I have developed the first analytical and finite element model of tumors in a poroelastographic imaging
setup considering the complex mechanopathological
parameters of the tumor, i.e., elevated interstitial fluid pressure (IFP) and solid stress. I also reported the first
measurement of these parameters in vivo using an ultrasound technique.
PhD Projects:
Ultrasound poroelastography (Ultrasound and elasticity imaging Lab, Dept. of ECEN, TAMU)
5. Signal processing techniques for robust estimation of tumor mechanical parameters:
We developed methods based on priciple component analysis, Fourier theory and variable
projection to estimate the mechanical parameters of tumors robustly in noisy
elastography imaging environments.
4. Estimation of mechanopathological parameters:
We used ultrasound poroelastography to estimate the elevated IFP and solid stress distribution
inside cancerous tumors.
3. Estimation of interstitial and vascular permeabilities:
We used poroelastography to estimate the interstitial and vascular permeabilities of solid tumors.
2. Estimation of Young's modulus and Poisson's ratio:
We developed an algorithm which can estimate the Young's modulus and Poisson's ratio
of a cancer tumor irrespective of the shape of the tumor and boundary conditions.
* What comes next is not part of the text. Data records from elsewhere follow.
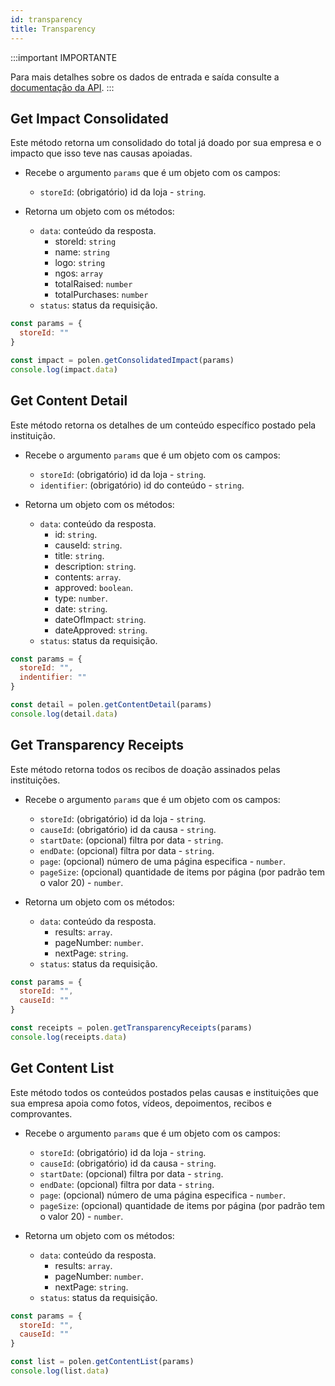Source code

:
 ```yaml
---
id: transparency
title: Transparency
---
```

:::important IMPORTANTE

Para mais detalhes sobre os dados de entrada e saída consulte a [documentação da API](/api-reference).
:::

## Get Impact Consolidated
Este método retorna um consolidado do total já doado por sua empresa e o impacto que isso teve nas causas apoiadas.

- Recebe o argumento `params` que é um objeto com os campos:
    - `storeId`: (obrigatório) id da loja - `string`.

- Retorna um objeto com os métodos:
    - `data`: conteúdo da resposta.
        - storeId: `string`
        - name: `string`
        - logo: `string`
        - ngos: `array`
        - totalRaised: `number`
        - totalPurchases: `number`
    - `status`: status da requisição.

```javascript
const params = {
  storeId: ""
}

const impact = polen.getConsolidatedImpact(params)
console.log(impact.data)
```

## Get Content Detail
Este método retorna os detalhes de um conteúdo específico postado pela instituição.

- Recebe o argumento `params` que é um objeto com os campos:
    - `storeId`: (obrigatório) id da loja - `string`.
    - `identifier`: (obrigatório) id do conteúdo - `string`.

- Retorna um objeto com os métodos:
    - `data`: conteúdo da resposta.
        - id: `string`.
        - causeId: `string`.
        - title: `string`.
        - description: `string`.
        - contents: `array`.
        - approved: `boolean`.
        - type: `number`.
        - date: `string`.
        - dateOfImpact: `string`.
        - dateApproved: `string`.
    - `status`: status da requisição.

```javascript
const params = {
  storeId: "",
  indentifier: ""
}

const detail = polen.getContentDetail(params)
console.log(detail.data)
```

## Get Transparency Receipts
Este método retorna todos os recibos de doação assinados pelas instituições.

- Recebe o argumento `params` que é um objeto com os campos:
    - `storeId`: (obrigatório) id da loja - `string`.
    - `causeId`: (obrigatório) id da causa - `string`.
    - `startDate`: (opcional) filtra por data - `string`.
    - `endDate`: (opcional) filtra por data - `string`.
    - `page`: (opcional) número de uma página especifica - `number`.
    - `pageSize`: (opcional) quantidade de items por página (por padrão tem o valor 20) - `number`.

- Retorna um objeto com os métodos:
    - `data`: conteúdo da resposta.
        - results: `array`.
        - pageNumber: `number`.
        - nextPage: `string`.
    - `status`: status da requisição.

```javascript
const params = {
  storeId: "",
  causeId: ""
}

const receipts = polen.getTransparencyReceipts(params)
console.log(receipts.data)
```

## Get Content List
Este método todos os conteúdos postados pelas causas e instituições que sua empresa apoia como fotos, vídeos, depoimentos, recibos e comprovantes.

- Recebe o argumento `params` que é um objeto com os campos:
    - `storeId`: (obrigatório) id da loja - `string`.
    - `causeId`: (obrigatório) id da causa - `string`.
    - `startDate`: (opcional) filtra por data - `string`.
    - `endDate`: (opcional) filtra por data - `string`.
    - `page`: (opcional) número de uma página especifica - `number`.
    - `pageSize`: (opcional) quantidade de items por página (por padrão tem o valor 20) - `number`.

- Retorna um objeto com os métodos:
    - `data`: conteúdo da resposta.
        - results: `array`.
        - pageNumber: `number`.
        - nextPage: `string`.
    - `status`: status da requisição.

```javascript
const params = {
  storeId: "",
  causeId: ""
}

const list = polen.getContentList(params)
console.log(list.data)
```
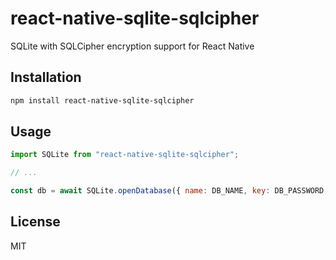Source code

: # react-native-sqlite-sqlcipher

SQLite with SQLCipher encryption support for React Native

## Installation

```sh
npm install react-native-sqlite-sqlcipher
```

## Usage

```js
import SQLite from "react-native-sqlite-sqlcipher";

// ...

const db = await SQLite.openDatabase({ name: DB_NAME, key: DB_PASSWORD, location: 'default' });
```

## License

MIT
1. Estimation of lateral strain:
Because of the limited lateral resolution of the ultrasound transducer, estimate
of the lateral strain is worse than the estimate of axial strain. We have improved
the estimate of lateral strain by more than 70% with respect to state of the art
strain estimation techniques.
Structured illumination microsocpy (Ward-Ober Lab, Dept. of BMEN, TAMU)
2. EM based image deconvolution and SIM image reconstruction:
I developed EM (expectation-maximization) based image deconvolution and structured illumination
microscopy (SIM) image reconstruction methods, which is found to be more robust to noise than
other available methods.
1. Low-cost SIM setup development:
I developed a structured illumination microscope, which cost only 4800 USD.